▸ Task statement
Find every line in the records that holds the string "assurance". Copy each one.

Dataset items
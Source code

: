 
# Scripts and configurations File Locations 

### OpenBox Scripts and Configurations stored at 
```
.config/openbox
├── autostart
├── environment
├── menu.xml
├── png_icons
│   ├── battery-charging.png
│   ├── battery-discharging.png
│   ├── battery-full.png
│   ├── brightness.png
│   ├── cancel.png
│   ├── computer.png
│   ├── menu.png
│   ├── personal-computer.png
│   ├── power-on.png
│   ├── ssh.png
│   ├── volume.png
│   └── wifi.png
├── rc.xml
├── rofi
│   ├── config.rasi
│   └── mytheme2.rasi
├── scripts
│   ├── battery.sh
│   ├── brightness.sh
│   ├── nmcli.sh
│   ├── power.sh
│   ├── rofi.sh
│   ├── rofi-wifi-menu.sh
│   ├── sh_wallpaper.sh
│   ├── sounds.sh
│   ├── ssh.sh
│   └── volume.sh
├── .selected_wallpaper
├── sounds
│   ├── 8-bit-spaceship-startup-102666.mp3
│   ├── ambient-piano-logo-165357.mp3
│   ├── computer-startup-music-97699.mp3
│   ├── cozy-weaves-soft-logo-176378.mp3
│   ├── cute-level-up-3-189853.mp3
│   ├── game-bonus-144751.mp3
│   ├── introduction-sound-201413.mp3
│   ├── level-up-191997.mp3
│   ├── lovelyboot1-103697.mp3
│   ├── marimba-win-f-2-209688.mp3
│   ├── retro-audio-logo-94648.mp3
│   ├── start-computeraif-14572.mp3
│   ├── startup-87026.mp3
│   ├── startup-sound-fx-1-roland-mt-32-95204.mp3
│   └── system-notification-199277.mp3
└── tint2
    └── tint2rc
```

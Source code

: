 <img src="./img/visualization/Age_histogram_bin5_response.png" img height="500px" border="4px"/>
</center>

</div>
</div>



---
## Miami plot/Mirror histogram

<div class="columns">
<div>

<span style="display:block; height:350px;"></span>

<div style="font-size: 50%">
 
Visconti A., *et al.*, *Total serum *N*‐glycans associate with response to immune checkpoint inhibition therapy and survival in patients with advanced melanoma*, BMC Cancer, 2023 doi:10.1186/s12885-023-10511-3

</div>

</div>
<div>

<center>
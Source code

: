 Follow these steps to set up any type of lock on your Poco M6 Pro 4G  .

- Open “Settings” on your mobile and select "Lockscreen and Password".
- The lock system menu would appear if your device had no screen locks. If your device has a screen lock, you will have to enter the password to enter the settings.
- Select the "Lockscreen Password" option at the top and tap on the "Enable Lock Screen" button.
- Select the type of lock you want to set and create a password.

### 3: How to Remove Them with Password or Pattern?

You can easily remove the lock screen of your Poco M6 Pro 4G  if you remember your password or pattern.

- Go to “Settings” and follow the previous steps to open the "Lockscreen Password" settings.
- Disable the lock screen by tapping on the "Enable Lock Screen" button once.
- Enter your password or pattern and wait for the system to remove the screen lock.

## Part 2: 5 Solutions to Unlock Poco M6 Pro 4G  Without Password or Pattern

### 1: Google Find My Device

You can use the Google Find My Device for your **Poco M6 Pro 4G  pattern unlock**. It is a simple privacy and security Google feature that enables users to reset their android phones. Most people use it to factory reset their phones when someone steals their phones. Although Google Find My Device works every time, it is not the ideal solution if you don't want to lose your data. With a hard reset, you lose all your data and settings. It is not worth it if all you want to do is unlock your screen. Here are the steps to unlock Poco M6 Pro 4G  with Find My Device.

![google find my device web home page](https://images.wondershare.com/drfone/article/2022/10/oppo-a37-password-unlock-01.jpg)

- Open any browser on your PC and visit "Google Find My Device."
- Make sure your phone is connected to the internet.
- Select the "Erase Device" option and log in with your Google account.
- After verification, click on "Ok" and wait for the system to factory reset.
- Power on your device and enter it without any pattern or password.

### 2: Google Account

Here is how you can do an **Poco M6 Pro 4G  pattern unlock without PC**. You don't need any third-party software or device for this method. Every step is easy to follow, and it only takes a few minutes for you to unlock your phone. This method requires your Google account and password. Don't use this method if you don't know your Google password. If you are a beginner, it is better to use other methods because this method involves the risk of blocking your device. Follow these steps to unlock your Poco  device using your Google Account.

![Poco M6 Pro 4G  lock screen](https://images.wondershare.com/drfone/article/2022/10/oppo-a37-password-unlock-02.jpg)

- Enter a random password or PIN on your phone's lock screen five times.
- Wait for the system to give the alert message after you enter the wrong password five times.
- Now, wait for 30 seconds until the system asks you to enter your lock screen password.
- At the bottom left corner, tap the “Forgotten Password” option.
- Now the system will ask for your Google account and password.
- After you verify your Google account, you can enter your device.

* * *

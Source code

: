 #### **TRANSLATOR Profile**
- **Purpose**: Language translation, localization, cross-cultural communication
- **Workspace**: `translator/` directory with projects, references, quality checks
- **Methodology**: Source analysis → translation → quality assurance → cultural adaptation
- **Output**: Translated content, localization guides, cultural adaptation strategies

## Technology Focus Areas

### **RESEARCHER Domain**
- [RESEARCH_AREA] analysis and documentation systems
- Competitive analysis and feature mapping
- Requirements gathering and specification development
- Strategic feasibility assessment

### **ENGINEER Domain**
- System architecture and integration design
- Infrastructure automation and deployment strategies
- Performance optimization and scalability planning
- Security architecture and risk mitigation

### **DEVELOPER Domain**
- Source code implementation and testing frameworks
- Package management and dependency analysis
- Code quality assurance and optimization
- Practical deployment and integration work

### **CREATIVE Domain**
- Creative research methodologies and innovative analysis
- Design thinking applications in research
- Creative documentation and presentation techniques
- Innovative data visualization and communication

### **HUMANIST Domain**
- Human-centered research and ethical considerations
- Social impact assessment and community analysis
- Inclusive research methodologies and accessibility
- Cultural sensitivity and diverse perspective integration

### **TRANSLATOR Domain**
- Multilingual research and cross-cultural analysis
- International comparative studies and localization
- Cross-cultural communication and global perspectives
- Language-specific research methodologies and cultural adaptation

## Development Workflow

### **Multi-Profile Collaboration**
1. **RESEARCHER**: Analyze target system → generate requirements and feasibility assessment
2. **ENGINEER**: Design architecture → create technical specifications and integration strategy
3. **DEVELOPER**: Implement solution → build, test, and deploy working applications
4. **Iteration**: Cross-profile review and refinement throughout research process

▸ Written answer
- **Methodology**: Source analysis → translation → quality assurance → cultural adaptation
- Code quality assurance and optimization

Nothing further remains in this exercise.